“Professor Fuller,” I answered.

Ray was silent for a few seconds. Then his face brightened a little.

“Good!” he said. “You are right. There is a chance in him. We will go to see Professor Fuller to-morrow.”

CHAPTER XV
A VISIT TO PROFESSOR FULLER

Whatever may have been Ray Wendell’s feelings that night, my own were varied and conflicting. Not that I repented of our decision. By no means. If the question had again been presented to us in the manner in which it had been proposed by Dr. Drayton the evening previous, I should have made the same answer. But, at the same time, the importance of our college duties, and their claim upon our attention, made me regret more deeply the necessity that had compelled such a choice as ours.

Frequently during the night would arise the question: “Should I have sacrificed my college interests for baseball?” and almost immediately would come the feeling that we had been treated unjustly in being forced to such a choice, and that we were right in rejecting it. The more I considered the matter, however, the more in doubt I became. From this doubt Professor Fuller offered the only chance of relief, and I maintained unwavering trust in him.

“I won’t get discouraged about the matter until I hear what the ‘old governor’ has to say,” I repeated to myself.

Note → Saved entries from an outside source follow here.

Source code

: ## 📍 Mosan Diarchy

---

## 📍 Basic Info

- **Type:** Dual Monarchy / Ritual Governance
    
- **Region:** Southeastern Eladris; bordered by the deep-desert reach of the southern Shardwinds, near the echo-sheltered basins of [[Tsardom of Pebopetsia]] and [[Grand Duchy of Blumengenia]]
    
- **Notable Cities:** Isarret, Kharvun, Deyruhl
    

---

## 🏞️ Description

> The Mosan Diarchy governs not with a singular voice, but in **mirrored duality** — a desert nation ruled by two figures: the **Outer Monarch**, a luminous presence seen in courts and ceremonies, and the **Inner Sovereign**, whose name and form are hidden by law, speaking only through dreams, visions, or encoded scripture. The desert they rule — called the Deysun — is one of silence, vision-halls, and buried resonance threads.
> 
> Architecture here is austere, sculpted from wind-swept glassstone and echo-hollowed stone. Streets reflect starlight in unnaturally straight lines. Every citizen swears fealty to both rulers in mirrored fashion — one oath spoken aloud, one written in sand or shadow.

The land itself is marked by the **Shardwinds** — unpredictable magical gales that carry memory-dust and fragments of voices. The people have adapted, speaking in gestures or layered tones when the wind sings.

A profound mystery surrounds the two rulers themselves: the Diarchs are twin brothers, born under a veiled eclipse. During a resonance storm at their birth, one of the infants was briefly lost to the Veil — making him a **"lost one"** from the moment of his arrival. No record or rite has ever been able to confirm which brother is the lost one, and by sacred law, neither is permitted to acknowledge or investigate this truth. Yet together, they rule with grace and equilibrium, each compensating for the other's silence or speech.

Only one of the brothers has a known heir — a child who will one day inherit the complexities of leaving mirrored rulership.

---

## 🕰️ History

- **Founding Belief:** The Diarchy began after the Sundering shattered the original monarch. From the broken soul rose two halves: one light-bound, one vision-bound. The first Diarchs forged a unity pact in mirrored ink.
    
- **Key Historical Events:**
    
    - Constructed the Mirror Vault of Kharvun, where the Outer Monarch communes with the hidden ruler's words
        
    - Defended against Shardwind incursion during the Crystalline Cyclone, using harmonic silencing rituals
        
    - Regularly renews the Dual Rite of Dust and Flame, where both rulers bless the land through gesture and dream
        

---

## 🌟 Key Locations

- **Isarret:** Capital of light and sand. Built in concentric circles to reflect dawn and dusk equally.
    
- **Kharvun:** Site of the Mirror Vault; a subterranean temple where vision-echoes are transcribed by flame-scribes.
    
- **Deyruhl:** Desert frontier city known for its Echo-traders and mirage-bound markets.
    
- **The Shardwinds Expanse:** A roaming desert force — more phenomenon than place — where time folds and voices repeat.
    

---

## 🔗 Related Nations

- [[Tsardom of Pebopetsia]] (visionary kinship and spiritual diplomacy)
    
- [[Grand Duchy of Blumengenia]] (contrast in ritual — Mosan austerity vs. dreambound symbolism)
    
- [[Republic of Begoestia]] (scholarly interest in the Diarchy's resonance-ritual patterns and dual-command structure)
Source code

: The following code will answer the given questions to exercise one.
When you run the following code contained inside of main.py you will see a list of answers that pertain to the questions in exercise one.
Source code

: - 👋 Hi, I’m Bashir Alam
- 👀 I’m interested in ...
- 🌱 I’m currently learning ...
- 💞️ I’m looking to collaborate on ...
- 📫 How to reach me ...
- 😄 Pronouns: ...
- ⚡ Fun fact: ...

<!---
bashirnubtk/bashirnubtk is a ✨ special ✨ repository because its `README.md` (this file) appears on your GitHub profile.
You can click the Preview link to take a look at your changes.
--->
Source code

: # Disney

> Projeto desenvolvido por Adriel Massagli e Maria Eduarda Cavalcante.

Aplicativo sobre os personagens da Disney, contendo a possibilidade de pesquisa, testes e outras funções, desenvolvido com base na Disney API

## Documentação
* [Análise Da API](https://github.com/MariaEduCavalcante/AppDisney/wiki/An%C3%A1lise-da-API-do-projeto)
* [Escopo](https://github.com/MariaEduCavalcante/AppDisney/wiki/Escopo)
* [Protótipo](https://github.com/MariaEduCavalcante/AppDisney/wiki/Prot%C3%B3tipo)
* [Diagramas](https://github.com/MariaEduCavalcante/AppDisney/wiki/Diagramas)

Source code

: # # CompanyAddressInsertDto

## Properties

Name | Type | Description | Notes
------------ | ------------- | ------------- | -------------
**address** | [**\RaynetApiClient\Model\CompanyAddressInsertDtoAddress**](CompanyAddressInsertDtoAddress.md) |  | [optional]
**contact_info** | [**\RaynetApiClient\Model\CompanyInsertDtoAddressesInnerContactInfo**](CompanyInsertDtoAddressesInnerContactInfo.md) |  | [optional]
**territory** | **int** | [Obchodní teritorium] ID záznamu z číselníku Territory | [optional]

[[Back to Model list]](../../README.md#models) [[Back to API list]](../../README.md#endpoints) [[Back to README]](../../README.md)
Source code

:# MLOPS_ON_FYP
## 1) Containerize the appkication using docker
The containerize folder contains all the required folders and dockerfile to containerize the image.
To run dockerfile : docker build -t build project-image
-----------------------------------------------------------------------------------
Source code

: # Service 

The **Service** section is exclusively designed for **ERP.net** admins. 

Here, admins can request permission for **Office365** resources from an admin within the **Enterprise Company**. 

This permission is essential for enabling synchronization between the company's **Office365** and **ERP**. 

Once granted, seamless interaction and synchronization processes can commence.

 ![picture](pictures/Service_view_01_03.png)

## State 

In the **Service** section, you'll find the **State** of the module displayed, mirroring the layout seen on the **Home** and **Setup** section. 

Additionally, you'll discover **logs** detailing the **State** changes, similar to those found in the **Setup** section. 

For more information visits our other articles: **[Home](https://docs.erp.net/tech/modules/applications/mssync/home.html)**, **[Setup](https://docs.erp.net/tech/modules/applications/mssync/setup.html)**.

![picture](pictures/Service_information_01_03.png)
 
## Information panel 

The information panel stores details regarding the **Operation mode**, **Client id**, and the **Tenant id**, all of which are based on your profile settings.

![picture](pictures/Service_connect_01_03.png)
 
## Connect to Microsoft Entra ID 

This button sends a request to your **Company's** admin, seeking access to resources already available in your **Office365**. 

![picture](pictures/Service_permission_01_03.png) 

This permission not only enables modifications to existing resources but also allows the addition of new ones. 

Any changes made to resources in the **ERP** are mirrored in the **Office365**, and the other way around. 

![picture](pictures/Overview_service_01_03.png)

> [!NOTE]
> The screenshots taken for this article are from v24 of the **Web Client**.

Professor Fuller was the oldest and by far the most popular member of the faculty. He was always the student’s first friend on his entrance into Belmont; and many a homesick boy had cause to remember most gratefully the kind attention of the professor at a time when the surroundings were strange to him and he was sadly in need of friendly advice. The old gentleman had always made it a principle to interest himself in all newcomers, to welcome them, and make them feel at home. By innumerable little acts of kindness he would manifest his fatherly interest in the boys, who loved him one and all with a warmth of feeling second only to that which they possessed for their parents.